Comment on Question about Vaultwarden

PriorProject@lemmy.world ⁨1⁩ ⁨year⁩ ago

So I have a question, what can I do to prevent that from happening? Apart from hosting everything on my own hardware of course, for now I prefer to use VPS for different reasons.

Others have mentioned that client-caching can act as a read-only stopgap while you restore Vaultwarden.

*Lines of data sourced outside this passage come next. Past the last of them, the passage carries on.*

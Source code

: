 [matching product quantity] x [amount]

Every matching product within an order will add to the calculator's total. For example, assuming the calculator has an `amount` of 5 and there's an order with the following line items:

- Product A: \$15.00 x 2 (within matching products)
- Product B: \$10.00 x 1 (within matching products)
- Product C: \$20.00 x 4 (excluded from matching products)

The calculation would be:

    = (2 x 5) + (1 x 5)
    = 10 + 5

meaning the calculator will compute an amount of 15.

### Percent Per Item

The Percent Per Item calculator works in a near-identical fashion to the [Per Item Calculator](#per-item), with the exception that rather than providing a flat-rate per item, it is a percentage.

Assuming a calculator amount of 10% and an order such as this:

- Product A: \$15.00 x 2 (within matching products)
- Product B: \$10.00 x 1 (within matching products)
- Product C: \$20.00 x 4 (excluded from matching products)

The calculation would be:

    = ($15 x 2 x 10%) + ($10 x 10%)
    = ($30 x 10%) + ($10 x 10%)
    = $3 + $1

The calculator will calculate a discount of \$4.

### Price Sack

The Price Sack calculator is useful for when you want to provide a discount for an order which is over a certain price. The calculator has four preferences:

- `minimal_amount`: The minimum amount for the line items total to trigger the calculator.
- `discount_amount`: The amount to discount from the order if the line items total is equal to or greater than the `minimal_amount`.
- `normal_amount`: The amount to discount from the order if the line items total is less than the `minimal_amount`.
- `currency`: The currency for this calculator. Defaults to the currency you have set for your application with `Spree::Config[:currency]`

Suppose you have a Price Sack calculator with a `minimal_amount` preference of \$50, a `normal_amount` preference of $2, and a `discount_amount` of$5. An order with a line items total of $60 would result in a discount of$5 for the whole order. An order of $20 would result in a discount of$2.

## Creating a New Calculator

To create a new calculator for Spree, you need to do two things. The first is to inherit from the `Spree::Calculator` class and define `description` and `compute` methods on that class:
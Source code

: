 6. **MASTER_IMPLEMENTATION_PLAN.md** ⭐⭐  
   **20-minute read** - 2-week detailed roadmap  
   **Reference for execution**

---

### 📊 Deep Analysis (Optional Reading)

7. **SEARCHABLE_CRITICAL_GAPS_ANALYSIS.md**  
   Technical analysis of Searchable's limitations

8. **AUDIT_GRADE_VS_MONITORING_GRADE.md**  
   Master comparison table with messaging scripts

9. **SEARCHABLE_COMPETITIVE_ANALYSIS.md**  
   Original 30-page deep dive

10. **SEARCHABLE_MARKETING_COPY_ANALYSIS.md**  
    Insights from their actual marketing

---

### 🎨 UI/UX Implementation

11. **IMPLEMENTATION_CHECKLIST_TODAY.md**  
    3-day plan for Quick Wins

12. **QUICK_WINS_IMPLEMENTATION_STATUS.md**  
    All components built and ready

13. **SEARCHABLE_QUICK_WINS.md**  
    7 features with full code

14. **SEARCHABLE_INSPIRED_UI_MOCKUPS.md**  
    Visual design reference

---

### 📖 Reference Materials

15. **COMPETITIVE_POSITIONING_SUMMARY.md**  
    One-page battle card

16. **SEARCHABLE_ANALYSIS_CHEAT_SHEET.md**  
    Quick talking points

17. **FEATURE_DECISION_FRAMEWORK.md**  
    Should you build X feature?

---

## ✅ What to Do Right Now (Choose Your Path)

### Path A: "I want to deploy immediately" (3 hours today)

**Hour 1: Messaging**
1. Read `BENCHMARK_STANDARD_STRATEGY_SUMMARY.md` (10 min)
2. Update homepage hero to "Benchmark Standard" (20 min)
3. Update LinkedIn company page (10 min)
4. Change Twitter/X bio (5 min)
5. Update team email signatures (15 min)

But otherwise the solution is backup/restore. If you run Vaultwarden in docker or podman container using volumes to hold state… then you know that as long as you can restart Vaultwarden without losing data that you also know exactly what data needs to be backed up and what needs to be done to restore it. Set up a nightly cron job somewhere (your laptop is fine enough if you don’t have somewhere better) to shut down Vaultwarden, rsync it’s volume dirs, and start it up again. If you VPS explodes, copy these directories to a new VPS at the same DNS name and restart Vaultwarden using the same podman or docker-compose setup.

All that said, keeypass+filesync is a great solution as well. The reason I moved to Vaultwarden was so I could share passwords with others in a controlled way. For single-user, I probably wouldn’t have botherer to stop using ng keypass. For a single-user setup, I prefer how keypass folders work and keepass generally has better organization features.